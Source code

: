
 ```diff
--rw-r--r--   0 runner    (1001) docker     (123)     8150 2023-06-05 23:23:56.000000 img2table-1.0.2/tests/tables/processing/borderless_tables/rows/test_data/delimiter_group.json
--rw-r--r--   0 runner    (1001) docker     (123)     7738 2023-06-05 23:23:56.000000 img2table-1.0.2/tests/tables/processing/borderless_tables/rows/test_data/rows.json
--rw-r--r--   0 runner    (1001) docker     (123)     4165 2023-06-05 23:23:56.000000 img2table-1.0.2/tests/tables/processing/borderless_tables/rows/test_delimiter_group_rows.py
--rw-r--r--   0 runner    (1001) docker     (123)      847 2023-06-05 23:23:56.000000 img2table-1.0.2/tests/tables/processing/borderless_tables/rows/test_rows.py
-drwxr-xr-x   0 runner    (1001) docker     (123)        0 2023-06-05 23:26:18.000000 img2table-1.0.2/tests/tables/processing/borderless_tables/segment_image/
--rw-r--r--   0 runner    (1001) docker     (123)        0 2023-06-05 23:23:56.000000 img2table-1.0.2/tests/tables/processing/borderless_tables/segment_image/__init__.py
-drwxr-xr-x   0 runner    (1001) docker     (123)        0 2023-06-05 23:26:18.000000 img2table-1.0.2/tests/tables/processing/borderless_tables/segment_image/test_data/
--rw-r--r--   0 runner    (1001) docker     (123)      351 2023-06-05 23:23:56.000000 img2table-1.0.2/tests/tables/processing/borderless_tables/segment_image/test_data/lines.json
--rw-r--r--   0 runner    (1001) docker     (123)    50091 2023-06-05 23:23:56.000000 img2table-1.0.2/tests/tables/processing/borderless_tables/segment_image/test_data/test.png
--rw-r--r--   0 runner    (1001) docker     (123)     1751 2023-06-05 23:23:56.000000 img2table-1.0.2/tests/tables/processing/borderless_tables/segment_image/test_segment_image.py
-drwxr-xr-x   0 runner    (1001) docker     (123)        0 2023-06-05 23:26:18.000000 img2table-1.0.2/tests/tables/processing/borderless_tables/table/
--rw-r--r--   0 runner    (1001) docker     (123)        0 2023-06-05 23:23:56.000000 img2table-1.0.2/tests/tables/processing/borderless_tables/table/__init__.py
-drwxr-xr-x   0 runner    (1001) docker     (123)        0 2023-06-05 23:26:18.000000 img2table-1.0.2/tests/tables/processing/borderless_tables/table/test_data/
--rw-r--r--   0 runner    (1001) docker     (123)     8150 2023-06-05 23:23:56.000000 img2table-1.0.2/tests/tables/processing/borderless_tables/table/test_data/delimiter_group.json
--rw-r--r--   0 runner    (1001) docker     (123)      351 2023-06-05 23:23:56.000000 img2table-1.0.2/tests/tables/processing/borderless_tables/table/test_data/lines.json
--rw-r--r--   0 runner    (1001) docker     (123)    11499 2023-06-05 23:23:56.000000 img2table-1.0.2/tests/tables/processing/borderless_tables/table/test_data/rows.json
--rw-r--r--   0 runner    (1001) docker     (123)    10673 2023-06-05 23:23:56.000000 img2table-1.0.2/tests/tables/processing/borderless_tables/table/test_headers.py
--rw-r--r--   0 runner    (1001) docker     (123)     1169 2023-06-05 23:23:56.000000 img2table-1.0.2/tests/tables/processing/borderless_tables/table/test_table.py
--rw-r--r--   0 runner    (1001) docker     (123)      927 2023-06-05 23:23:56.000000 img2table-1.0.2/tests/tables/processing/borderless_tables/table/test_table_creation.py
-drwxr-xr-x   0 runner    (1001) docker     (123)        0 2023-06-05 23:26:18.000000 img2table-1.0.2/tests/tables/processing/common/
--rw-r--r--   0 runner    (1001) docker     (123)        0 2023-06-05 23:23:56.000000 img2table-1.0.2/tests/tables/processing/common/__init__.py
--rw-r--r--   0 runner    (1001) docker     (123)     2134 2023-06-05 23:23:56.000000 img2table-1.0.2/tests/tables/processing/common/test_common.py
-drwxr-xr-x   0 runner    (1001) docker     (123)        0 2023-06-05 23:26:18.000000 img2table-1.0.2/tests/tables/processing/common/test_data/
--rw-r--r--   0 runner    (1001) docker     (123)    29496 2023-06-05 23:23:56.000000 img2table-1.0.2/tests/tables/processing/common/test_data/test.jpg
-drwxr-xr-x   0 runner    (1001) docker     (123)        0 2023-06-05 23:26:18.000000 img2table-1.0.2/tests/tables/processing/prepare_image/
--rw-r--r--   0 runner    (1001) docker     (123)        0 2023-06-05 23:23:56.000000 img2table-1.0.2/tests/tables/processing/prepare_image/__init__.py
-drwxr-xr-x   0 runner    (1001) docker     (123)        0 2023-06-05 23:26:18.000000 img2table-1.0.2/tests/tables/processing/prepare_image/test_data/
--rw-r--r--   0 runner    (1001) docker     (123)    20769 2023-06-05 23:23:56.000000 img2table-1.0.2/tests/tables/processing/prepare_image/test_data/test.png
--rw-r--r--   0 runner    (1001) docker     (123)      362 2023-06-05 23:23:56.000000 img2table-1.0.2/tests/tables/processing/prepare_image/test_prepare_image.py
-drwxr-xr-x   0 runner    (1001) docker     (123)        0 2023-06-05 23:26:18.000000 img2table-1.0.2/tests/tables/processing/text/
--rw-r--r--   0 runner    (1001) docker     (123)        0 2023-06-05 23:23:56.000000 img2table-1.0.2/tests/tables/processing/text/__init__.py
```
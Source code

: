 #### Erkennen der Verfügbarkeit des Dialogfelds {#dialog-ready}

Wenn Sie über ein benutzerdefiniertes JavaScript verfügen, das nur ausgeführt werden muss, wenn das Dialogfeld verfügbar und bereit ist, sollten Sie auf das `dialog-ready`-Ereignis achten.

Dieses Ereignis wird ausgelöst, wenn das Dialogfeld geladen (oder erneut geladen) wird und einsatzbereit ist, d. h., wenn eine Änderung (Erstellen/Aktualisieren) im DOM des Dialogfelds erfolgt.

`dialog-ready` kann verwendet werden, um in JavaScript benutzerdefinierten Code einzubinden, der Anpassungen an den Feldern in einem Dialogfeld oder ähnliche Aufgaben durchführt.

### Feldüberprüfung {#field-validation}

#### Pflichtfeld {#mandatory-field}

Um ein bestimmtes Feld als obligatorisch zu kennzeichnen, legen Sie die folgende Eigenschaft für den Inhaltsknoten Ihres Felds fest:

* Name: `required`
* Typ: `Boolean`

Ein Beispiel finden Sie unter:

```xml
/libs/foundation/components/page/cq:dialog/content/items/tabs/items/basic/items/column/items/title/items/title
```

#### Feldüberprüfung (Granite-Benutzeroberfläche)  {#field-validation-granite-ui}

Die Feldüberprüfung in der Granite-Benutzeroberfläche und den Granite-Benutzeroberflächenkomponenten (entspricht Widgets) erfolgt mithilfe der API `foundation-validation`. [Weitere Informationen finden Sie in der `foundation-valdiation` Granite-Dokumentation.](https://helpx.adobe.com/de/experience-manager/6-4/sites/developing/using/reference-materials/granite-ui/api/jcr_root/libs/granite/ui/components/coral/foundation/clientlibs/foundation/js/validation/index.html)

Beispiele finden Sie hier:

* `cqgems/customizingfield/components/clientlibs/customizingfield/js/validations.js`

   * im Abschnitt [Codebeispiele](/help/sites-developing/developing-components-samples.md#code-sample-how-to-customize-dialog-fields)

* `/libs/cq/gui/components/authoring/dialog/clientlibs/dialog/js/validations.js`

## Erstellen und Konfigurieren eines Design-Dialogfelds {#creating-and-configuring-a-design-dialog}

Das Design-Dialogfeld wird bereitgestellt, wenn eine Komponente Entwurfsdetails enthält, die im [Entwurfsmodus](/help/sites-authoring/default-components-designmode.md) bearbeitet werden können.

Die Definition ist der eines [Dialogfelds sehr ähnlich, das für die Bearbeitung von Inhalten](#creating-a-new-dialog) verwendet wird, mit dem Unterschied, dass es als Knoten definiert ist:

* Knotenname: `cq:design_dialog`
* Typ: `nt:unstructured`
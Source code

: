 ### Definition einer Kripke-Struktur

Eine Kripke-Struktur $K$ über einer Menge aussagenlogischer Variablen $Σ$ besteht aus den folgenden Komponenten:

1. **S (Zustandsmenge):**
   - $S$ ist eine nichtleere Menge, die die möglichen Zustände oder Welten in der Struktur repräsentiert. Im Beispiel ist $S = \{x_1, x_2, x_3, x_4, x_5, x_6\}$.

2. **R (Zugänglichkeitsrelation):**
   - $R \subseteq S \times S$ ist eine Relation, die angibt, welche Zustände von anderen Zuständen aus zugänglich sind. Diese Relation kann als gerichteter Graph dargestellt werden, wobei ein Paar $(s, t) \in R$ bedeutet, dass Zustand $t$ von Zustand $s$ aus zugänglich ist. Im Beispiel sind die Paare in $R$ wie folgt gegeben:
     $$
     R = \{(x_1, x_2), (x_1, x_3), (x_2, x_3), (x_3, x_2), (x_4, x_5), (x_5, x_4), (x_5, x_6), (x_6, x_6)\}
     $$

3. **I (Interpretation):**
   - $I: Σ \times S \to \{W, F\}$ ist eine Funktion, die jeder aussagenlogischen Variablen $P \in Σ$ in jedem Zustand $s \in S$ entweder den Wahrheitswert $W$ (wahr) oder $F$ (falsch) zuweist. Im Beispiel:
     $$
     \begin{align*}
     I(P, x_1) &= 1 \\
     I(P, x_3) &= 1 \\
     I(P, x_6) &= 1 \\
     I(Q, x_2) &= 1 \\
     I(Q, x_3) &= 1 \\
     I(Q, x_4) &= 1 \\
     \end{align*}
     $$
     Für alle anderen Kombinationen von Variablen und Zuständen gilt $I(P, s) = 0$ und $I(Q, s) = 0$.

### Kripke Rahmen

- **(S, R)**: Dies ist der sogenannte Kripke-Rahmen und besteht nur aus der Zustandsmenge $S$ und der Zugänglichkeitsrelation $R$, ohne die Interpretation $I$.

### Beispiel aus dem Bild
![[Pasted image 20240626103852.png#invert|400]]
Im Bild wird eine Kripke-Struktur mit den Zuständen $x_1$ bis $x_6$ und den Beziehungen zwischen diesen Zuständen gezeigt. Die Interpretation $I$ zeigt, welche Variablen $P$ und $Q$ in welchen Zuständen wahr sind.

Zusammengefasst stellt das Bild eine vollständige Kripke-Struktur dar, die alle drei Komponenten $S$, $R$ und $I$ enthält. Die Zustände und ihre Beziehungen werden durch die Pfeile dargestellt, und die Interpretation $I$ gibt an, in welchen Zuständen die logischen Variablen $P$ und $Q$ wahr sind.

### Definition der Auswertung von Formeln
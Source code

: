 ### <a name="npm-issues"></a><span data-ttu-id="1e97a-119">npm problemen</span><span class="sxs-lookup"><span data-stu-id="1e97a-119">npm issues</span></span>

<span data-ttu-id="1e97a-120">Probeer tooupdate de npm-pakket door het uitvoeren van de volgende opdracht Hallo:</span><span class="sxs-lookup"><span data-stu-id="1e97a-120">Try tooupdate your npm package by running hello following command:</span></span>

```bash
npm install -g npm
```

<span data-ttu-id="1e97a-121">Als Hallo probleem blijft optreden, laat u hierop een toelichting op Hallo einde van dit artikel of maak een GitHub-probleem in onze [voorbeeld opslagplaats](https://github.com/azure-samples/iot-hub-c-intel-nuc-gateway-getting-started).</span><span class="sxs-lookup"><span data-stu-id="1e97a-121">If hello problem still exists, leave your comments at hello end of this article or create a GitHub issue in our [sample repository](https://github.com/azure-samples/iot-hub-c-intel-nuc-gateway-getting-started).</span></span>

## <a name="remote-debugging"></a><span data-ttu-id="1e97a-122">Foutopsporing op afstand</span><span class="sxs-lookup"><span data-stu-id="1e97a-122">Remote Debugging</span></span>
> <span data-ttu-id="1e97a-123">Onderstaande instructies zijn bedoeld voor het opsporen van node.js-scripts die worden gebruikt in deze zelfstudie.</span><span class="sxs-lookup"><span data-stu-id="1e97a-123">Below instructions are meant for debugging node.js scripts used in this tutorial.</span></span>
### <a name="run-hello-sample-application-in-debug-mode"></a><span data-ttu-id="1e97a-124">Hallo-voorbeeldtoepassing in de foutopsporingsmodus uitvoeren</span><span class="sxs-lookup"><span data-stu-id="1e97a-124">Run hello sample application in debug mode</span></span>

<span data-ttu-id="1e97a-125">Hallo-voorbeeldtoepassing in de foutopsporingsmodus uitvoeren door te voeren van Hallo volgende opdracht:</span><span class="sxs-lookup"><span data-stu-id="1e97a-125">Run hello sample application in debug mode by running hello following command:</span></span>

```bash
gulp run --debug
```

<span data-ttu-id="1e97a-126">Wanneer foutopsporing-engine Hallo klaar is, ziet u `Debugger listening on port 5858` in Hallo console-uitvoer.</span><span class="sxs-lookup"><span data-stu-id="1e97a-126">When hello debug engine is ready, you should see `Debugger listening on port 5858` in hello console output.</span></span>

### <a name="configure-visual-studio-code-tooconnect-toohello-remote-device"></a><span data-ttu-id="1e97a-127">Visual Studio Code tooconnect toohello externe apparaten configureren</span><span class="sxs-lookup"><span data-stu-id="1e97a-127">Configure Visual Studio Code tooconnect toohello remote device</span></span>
****************
What to work on:
In the data above, start at the line that has "Das Design-Dialogfeld wird", stop after the line that has "2. **R (Zugänglichkeitsrelation):**", and print every line in between exactly as it stands.

Expected answer:
Das Design-Dialogfeld wird bereitgestellt, wenn eine Komponente Entwurfsdetails enthält, die im [Entwurfsmodus](/help/sites-authoring/default-components-designmode.md) bearbeitet werden können.

Die Definition ist der eines [Dialogfelds sehr ähnlich, das für die Bearbeitung von Inhalten](#creating-a-new-dialog) verwendet wird, mit dem Unterschied, dass es als Knoten definiert ist:

* Knotenname: `cq:design_dialog`
* Typ: `nt:unstructured`
Source code

: ### Definition einer Kripke-Struktur

Eine Kripke-Struktur $K$ über einer Menge aussagenlogischer Variablen $Σ$ besteht aus den folgenden Komponenten:

1. **S (Zustandsmenge):**
   - $S$ ist eine nichtleere Menge, die die möglichen Zustände oder Welten in der Struktur repräsentiert. Im Beispiel ist $S = \{x_1, x_2, x_3, x_4, x_5, x_6\}$.

2. **R (Zugänglichkeitsrelation):**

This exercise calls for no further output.